What you should do
Look below for the line that has "A directory called"; output exactly from it through the line that has "- [📖 Air Quality WorldWide](#about-project)", and leave the pictures out.

Information provided
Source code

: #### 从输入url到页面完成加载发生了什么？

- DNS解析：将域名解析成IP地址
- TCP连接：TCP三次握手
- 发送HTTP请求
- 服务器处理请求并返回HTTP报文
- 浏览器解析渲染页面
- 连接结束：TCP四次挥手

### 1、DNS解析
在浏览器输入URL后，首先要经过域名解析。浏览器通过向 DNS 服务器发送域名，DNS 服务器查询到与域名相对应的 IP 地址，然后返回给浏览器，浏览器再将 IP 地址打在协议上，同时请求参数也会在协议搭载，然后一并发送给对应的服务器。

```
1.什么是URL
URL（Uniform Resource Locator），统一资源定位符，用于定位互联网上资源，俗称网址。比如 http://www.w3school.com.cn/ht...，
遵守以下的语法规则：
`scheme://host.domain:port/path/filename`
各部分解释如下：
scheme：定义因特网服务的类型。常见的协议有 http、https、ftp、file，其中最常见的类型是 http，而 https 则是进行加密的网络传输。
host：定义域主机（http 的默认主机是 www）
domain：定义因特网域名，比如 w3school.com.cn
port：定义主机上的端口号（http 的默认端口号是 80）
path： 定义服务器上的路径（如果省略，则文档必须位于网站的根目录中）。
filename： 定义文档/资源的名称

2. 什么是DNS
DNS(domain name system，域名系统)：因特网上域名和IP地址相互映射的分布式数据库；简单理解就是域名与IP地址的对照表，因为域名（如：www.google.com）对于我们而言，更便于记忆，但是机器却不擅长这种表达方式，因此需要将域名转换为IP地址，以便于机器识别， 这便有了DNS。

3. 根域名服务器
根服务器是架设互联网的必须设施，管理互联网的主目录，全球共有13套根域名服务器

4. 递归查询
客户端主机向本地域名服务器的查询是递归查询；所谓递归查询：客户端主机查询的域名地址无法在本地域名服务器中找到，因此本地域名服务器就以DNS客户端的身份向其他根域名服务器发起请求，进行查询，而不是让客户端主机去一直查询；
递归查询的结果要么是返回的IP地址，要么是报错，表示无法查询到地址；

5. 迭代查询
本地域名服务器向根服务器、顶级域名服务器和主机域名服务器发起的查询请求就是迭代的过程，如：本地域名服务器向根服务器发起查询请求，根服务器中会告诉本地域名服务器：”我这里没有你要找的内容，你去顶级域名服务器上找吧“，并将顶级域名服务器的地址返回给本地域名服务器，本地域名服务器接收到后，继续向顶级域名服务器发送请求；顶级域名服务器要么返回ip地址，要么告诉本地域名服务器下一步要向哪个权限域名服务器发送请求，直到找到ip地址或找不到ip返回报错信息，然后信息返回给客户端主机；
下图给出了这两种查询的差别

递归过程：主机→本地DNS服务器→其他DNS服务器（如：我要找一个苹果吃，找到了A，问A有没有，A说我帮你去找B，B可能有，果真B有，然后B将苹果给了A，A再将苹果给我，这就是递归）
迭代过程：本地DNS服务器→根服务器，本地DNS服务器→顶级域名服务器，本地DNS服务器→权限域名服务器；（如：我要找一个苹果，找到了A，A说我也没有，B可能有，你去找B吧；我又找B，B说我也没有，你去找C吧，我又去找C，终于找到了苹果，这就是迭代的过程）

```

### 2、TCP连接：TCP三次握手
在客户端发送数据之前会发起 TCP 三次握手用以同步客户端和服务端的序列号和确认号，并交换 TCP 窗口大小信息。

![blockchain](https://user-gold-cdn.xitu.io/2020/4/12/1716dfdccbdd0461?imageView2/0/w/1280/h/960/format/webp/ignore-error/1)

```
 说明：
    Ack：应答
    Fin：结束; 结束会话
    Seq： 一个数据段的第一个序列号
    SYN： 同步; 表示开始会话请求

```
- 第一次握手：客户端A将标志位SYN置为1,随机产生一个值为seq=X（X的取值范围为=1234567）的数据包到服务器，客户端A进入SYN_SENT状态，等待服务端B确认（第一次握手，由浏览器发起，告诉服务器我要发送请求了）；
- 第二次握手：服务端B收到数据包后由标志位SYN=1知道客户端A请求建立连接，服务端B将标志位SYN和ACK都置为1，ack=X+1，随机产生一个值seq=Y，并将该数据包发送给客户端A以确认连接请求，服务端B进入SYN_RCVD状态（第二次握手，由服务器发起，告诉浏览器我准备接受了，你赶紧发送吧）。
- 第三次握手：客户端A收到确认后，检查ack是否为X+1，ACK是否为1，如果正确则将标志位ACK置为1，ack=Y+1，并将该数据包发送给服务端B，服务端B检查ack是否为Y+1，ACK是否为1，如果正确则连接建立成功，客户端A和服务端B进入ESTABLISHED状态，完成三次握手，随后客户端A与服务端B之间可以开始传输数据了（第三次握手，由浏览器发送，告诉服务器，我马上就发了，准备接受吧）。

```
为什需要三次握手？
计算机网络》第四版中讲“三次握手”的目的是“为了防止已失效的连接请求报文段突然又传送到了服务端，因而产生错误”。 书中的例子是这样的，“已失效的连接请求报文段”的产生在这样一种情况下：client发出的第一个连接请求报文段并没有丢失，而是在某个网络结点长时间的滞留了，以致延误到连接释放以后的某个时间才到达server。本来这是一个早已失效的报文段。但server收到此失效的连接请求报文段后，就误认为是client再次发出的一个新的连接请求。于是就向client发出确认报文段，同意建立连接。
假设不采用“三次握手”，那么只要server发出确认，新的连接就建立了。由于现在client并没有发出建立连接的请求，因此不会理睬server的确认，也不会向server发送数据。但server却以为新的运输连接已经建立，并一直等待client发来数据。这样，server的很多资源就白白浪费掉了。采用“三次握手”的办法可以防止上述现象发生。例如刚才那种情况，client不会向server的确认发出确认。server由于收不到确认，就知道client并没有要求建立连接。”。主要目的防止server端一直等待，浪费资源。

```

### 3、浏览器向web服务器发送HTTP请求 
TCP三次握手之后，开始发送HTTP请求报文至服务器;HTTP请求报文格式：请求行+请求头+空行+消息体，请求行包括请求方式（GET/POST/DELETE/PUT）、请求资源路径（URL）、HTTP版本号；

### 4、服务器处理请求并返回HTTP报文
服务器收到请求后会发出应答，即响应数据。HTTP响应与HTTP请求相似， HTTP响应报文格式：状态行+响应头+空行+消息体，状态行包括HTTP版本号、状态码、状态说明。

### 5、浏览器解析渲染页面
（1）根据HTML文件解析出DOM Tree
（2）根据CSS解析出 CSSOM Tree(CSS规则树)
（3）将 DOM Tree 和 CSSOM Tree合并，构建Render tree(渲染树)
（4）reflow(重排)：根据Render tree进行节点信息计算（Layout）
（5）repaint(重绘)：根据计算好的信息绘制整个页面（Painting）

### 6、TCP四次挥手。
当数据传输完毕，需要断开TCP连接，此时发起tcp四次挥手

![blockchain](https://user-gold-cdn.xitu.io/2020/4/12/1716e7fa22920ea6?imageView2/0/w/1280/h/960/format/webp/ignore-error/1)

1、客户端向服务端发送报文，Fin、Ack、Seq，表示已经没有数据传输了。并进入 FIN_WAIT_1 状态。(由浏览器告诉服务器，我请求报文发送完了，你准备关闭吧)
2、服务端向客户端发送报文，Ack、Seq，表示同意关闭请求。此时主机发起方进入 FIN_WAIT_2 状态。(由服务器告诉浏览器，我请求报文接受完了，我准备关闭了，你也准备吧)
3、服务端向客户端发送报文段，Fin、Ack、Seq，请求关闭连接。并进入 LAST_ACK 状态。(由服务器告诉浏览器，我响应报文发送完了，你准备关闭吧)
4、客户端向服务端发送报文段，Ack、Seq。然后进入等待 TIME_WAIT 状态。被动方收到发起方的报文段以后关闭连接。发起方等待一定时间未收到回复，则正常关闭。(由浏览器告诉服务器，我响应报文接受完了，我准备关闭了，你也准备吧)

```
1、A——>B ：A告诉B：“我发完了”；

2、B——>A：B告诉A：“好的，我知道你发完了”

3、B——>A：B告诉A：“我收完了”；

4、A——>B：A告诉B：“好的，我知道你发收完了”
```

--

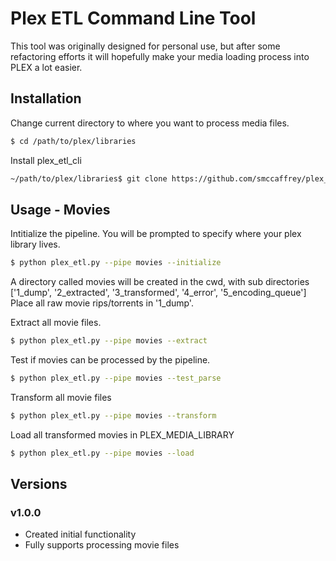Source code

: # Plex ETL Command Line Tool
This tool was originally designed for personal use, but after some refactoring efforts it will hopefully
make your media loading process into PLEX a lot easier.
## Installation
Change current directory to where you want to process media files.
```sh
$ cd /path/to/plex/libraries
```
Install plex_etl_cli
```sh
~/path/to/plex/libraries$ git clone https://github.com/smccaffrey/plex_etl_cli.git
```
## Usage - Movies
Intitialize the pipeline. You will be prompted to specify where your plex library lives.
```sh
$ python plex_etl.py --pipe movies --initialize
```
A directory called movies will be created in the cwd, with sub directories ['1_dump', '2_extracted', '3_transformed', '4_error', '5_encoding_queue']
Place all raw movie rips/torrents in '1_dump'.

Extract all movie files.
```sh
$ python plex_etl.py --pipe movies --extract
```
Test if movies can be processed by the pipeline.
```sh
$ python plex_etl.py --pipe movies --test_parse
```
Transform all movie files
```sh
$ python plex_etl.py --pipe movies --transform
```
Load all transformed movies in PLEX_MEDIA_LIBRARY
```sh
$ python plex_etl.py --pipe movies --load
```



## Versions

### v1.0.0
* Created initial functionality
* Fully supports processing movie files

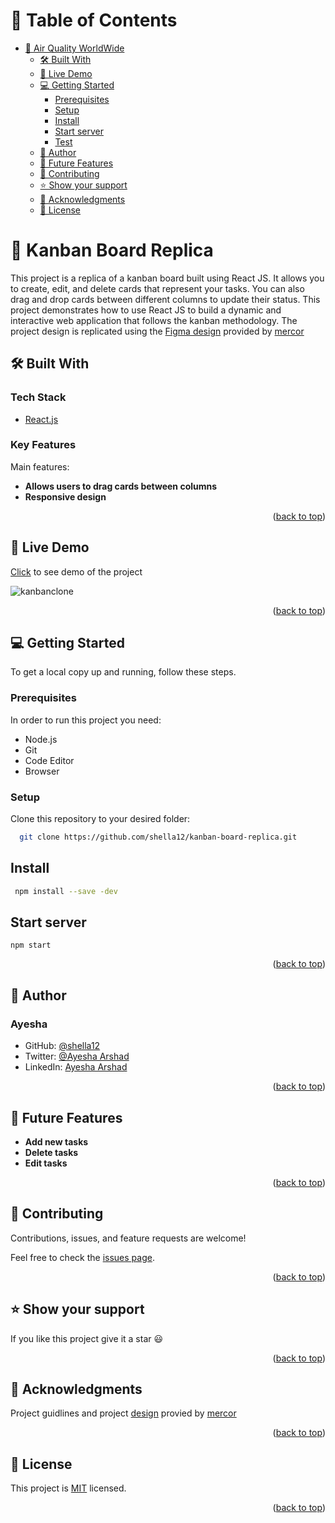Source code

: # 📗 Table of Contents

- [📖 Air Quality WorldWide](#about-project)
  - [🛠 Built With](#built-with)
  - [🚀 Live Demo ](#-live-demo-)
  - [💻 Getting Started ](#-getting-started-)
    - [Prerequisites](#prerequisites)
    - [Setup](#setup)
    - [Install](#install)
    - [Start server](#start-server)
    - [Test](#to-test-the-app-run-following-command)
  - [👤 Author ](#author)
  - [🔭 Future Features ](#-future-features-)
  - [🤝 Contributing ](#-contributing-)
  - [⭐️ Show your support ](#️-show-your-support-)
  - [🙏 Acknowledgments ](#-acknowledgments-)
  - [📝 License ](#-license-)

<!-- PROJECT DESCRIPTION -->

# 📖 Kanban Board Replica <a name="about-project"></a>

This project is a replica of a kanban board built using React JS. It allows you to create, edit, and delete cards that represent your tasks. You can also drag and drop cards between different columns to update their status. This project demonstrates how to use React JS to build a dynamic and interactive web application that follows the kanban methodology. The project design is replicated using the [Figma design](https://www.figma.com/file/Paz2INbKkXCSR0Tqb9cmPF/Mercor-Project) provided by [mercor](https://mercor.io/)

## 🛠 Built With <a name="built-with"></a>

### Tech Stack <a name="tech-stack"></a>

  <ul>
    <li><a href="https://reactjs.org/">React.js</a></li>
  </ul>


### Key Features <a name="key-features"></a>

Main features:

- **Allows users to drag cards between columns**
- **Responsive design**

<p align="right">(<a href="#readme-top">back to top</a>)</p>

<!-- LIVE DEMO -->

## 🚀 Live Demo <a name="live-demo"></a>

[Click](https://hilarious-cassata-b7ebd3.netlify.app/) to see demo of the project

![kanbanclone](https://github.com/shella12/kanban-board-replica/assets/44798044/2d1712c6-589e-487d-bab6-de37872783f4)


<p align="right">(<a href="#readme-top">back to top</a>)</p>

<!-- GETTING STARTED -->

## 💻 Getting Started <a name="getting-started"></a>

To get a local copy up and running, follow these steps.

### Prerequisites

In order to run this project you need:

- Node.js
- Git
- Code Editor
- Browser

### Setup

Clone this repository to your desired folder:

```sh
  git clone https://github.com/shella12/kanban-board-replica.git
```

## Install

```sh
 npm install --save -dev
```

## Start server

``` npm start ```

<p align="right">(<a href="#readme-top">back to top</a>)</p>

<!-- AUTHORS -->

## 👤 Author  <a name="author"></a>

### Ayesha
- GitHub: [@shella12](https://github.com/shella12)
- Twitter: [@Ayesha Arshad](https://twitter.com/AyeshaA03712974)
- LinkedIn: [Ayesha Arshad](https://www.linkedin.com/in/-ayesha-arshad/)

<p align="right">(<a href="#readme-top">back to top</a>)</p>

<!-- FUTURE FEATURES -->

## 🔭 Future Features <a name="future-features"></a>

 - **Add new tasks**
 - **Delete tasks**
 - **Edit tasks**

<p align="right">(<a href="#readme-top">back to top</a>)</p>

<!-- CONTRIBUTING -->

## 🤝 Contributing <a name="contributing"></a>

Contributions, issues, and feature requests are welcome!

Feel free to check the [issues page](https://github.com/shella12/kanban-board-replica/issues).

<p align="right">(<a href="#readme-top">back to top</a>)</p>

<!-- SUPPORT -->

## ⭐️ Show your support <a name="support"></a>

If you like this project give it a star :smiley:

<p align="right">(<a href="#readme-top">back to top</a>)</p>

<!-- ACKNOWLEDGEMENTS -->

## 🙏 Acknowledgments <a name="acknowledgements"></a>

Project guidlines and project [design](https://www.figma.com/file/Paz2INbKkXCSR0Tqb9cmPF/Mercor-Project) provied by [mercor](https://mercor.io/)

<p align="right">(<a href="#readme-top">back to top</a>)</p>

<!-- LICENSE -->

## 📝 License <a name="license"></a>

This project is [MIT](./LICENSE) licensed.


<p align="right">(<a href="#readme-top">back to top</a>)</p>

---

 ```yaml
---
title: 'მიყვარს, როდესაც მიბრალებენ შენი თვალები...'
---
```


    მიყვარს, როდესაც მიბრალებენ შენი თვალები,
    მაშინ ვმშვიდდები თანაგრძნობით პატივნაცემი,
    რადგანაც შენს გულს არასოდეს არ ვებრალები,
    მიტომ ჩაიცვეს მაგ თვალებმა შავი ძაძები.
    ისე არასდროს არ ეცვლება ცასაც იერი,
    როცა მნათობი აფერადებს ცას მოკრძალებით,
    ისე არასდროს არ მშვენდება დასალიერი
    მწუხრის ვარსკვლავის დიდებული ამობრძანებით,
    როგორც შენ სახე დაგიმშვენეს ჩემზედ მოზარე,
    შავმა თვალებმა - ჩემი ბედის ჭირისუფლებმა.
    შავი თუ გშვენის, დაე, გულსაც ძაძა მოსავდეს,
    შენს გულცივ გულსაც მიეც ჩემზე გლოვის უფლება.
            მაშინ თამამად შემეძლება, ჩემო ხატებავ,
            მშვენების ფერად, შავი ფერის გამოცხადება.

Response to the task
A directory called movies will be created in the cwd, with sub directories ['1_dump', '2_extracted', '3_transformed', '4_error', '5_encoding_queue']
Place all raw movie rips/torrents in '1_dump'.

Extract all movie files.
```sh
$ python plex_etl.py --pipe movies --extract
```
Test if movies can be processed by the pipeline.
```sh
$ python plex_etl.py --pipe movies --test_parse
```
Transform all movie files
```sh
$ python plex_etl.py --pipe movies --transform
```
Load all transformed movies in PLEX_MEDIA_LIBRARY
```sh
$ python plex_etl.py --pipe movies --load
```



## Versions

### v1.0.0
* Created initial functionality
* Fully supports processing movie files

Source code

: # 📗 Table of Contents

- [📖 Air Quality WorldWide](#about-project)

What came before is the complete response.